Academic Word List
The Academic Word List (AWL), compiled by Averil Coxhead (2000) at Victoria University of Wellington, is a list of 570 word families that occur frequently and uniformly across a wide range of academic disciplines but are not among the most general high-frequency words. It remains one of the most influential resources in English for Academic Purposes (EAP).
Development
Coxhead built the AWL from a corpus of 3.5 million running words drawn from 414 texts across four discipline areas: arts, commerce, law, and science (28 subject areas total). Words were selected based on:
- Range: occurring in all four discipline areas and in at least 15 of the 28 subject areas
- Frequency: minimum 100 occurrences in the academic corpus
- Exclusion: not in the General Service List (GSL), West's (1953) list of the 2,000 most frequent English word families
Coverage
| Text type | AWL coverage |
|---|---|
| Academic text | ~10% of running words |
| Fiction | ~1.4% |
| Newspapers | ~4% |
Combined with the GSL (~80% coverage of general text), knowledge of AWL families gives learners access to approximately 90% of the running words in academic text, approaching the 95% threshold considered necessary for adequate comprehension (Laufer, 1989).
Organisation
The 570 families are divided into 10 sublists by frequency, with Sublist 1 containing the most frequent 60 families (analyse, approach, area, assess, assume...) and Sublist 10 containing the least frequent. This grading allows principled sequencing in teaching programmes.

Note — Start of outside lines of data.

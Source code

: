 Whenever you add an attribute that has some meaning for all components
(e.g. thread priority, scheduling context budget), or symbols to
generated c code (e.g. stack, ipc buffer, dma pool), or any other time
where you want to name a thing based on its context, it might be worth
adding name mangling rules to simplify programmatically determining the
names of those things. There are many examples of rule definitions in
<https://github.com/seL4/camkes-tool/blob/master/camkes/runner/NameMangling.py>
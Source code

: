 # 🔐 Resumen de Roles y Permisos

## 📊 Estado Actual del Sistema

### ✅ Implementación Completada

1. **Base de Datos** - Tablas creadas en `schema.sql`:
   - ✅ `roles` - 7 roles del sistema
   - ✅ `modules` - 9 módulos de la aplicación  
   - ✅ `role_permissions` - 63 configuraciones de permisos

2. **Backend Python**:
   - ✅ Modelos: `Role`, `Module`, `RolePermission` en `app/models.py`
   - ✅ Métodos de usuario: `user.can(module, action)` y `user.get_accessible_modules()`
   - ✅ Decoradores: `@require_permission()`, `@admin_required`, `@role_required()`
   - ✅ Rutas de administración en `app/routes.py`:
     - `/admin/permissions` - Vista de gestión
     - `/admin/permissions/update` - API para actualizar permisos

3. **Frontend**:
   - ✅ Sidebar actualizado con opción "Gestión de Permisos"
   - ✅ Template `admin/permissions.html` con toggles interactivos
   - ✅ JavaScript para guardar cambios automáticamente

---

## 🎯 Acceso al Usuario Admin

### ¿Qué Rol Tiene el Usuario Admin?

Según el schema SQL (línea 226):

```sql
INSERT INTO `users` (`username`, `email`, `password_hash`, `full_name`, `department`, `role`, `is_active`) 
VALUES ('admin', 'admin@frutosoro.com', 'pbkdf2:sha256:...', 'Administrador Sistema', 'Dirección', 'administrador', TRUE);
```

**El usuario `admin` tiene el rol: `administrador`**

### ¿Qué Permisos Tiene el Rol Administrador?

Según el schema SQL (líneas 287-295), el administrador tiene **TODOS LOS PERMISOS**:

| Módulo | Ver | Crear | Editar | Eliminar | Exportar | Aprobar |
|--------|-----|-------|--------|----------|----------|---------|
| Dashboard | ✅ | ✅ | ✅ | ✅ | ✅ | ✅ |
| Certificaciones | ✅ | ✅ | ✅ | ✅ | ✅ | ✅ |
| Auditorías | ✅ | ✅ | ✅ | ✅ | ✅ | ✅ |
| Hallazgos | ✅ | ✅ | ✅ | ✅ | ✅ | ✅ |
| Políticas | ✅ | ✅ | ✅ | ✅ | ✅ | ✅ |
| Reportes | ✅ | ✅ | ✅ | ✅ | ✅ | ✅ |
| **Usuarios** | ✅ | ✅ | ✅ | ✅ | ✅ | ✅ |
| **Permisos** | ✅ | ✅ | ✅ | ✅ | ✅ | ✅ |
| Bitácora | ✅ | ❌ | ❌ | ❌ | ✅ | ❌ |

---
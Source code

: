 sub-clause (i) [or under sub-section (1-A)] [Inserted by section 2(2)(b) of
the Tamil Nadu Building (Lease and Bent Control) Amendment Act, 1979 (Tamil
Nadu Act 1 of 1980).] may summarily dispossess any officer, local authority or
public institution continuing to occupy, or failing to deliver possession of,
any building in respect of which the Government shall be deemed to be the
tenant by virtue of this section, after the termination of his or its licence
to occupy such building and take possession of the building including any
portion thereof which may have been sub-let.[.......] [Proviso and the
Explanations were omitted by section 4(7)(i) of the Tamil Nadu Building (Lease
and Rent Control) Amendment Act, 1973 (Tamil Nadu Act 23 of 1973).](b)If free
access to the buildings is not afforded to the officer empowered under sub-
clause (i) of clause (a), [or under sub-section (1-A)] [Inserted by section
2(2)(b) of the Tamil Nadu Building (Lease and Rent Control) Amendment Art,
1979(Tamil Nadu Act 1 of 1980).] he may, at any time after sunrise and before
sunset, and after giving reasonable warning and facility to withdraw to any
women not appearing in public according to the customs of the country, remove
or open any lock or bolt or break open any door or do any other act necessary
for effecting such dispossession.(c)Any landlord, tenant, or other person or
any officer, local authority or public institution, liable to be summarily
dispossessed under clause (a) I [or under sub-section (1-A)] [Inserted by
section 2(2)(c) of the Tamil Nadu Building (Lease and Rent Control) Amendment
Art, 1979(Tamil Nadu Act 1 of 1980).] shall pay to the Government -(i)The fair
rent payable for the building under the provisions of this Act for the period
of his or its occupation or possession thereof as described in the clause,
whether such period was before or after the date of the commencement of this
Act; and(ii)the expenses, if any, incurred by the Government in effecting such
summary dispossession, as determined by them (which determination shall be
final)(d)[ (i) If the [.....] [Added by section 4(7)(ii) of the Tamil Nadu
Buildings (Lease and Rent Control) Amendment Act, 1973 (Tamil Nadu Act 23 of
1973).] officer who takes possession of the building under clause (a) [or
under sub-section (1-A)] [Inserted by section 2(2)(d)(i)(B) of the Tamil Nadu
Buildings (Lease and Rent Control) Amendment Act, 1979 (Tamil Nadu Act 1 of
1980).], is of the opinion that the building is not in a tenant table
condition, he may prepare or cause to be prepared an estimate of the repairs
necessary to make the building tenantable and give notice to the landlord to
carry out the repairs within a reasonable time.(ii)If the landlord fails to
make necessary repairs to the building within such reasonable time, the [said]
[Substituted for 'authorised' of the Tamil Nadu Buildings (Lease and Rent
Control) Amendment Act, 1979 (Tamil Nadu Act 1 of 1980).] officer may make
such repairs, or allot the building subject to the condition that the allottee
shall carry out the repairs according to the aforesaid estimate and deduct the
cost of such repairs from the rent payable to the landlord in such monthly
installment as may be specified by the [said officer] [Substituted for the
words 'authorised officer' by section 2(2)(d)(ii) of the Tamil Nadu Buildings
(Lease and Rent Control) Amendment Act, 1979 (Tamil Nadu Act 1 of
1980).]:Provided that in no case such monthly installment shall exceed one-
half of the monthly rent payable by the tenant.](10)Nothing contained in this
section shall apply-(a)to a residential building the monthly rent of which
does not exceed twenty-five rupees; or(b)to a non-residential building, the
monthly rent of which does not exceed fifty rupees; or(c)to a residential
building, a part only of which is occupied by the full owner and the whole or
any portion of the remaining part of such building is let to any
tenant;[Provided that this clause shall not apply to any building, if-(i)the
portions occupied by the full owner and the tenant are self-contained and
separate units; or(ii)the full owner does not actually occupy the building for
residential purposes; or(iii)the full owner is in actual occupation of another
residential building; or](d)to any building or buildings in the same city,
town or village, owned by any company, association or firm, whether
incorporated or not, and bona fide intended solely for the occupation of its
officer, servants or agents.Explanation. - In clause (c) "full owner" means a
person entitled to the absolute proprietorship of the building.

Criticisms and Developments
- The AWL is based on the GSL (1953), which is outdated, and words that have since become high-frequency may be in the AWL unnecessarily
- It does not include technical vocabulary specific to individual disciplines
- New Academic Word List (Browne, Culligan & Phillips, 2013): 963 families based on a larger, more modern corpus
- Academic Vocabulary List (Gardner & Davies, 2014): a corpus-based alternative using a different methodology
- The AWL treats Word Families as the unit of counting, assuming that knowing one family member provides access to others, but this assumption has been questioned
Teaching Applications
- Vocabulary selection: the AWL provides a principled basis for deciding which words to teach in EAP courses
- Materials development: AWL coverage analysis can evaluate whether textbooks expose learners to high-yield academic vocabulary
- Learner self-study: sublists offer a structured path for independent vocabulary building
- Assessment: AWL-based tests (e.g., Schmitt, Schmitt & Clapham, 2001) measure academic vocabulary knowledge
Knowledge of AWL items requires Vocabulary Depth, not just recognition of meaning but awareness of Collocation, grammatical patterns, and register constraints. The Morphology of academic vocabulary (heavy use of Latinate affixes: -tion, -ment, -ity, re-, pre-) makes Word Formation knowledge particularly valuable.